We loop through each of the rows:

rows.each((index, row) => {

  // row parsing code

});

Inside this, we check if it has a class named "athing" indicating it's an article row:

if ($row.attr('class') === 'athing') {

  currentArticle = $row;
  currentRowType = 'article';

}

If not, we check if we're on a details row following an article row:

} else if (currentRowType === 'article') {

  // Extract article data

}

Extract Article Data

Inside here we extract the data we want like title, URL, points, etc. by targeting elements and retrieving attributes, text, etc:

const titleElem = currentArticle.find('.title');

const articleTitle = titleElem.text().trim();

const articleUrl = titleElem.find('a').attr('href');

// ...

Let's break this down in detail...

Extracting Title

We first find the element with class "title" inside currentArticle using .find():

const titleElem = currentArticle.find('.title');

We get the text content of this element with .text(), trim any whitespace, and save to articleTitle:

const articleTitle = titleElem.text().trim();

The key things to understand are:

We use a class selector .title to target the element

text() gets the text content as a string

trim() cleans surrounding whitespace

Extracting URL

For the article URL, we again find the link inside titleElem, then access its href attribute:

const articleUrl = titleElem.find('a').attr('href');

Here we use:

find() to get descendant anchor element

attr() to return its href attribute value

And similarly for points, author, comments, etc!

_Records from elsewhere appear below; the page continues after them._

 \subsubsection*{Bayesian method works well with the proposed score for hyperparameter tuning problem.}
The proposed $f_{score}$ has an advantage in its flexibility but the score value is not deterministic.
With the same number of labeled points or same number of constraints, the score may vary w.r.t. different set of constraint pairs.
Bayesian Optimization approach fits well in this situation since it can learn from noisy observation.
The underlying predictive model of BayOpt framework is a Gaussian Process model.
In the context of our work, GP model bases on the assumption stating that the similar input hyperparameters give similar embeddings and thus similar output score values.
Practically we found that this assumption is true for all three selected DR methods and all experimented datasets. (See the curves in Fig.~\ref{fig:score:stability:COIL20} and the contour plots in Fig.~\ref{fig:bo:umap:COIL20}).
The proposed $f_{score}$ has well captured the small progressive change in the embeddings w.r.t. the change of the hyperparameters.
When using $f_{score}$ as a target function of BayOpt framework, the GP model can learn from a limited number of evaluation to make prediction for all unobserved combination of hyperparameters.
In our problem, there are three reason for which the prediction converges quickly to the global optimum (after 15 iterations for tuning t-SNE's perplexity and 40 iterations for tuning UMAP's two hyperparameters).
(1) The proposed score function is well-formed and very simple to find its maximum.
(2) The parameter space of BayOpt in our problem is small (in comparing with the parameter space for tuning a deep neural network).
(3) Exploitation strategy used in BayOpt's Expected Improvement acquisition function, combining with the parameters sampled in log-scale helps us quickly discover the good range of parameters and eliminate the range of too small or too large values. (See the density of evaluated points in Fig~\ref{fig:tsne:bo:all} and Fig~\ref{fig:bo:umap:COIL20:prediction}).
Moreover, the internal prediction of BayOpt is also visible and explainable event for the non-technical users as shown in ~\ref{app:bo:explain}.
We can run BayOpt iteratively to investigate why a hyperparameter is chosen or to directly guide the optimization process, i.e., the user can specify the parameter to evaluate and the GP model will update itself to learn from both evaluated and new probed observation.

Print Scraped Article Data

Finally, we print out all the extracted data so we can see the scraped article info:

console.log('Title:', articleTitle);
console.log('URL:', articleUrl);
// etc

This prints the article details to the console separated by dashes.

Full Code

Here is the complete code for reference:

const axios = require('axios');
const cheerio = require('cheerio');

// Define the URL of the Hacker News homepage
const url = 'https://news.ycombinator.com/';

// Send a GET request to the URL
axios.get(url)
  .then((response) => {
    // Check if the request was successful (status code 200)
    if (response.status === 200) {
      // Load the HTML content of the page using Cheerio
      const $ = cheerio.load(response.data);

      // Find all rows in the table
      const rows = $('tr');

      // Initialize variables to keep track of the current article and row type
      let currentArticle = null;
      let currentRowType = null;

      // Iterate through the rows to scrape articles
      rows.each((index, row) => {
        const $row = $(row);

        if ($row.attr('class') === 'athing') {
          // This is an article row
          currentArticle = $row;
          currentRowType = 'article';
        } else if (currentRowType === 'article') {
          // This is the details row
          if (currentArticle) {
            const titleElem = currentArticle.find('.title');
            if (titleElem.length) {
              const articleTitle = titleElem.text().trim();
              const articleUrl = titleElem.find('a').attr('href');

              const subtext = $row.find('.subtext');
              const points = subtext.find('.score').text();
              const author = subtext.find('.hnuser').text();
              const timestamp = subtext.find('.age').attr('title');
              const commentsElem = subtext.find('a:contains("comments")');
              const comments = commentsElem.text().trim() || '0';

              // Print the extracted information
              console.log('Title:', articleTitle);
              console.log('URL:', articleUrl);
              console.log('Points:', points);
              console.log('Author:', author);
              console.log('Timestamp:', timestamp);
              console.log('Comments:', comments);
              console.log('-'.repeat(50)); // Separating articles
            }
          }

          // Reset the current article and row type
          currentArticle = null;
          currentRowType = null;
        } else if ($row.attr('style') === 'height:5px') {
          // This is the spacer row, skip it
          return;
        }
      });
    } else {
      console.log('Failed to retrieve the page. Status code:', response.status);
    }
  })
  .catch((error) => {
    console.error('An error occurred:', error);
  });

This is great as a learning exercise but it is easy to see that even the proxy server itself is prone to get blocked as it uses a single IP. In this scenario where you may want a proxy that handles thousands of fetches every day using a professional rotating proxy service to rotate IPs is almost a must.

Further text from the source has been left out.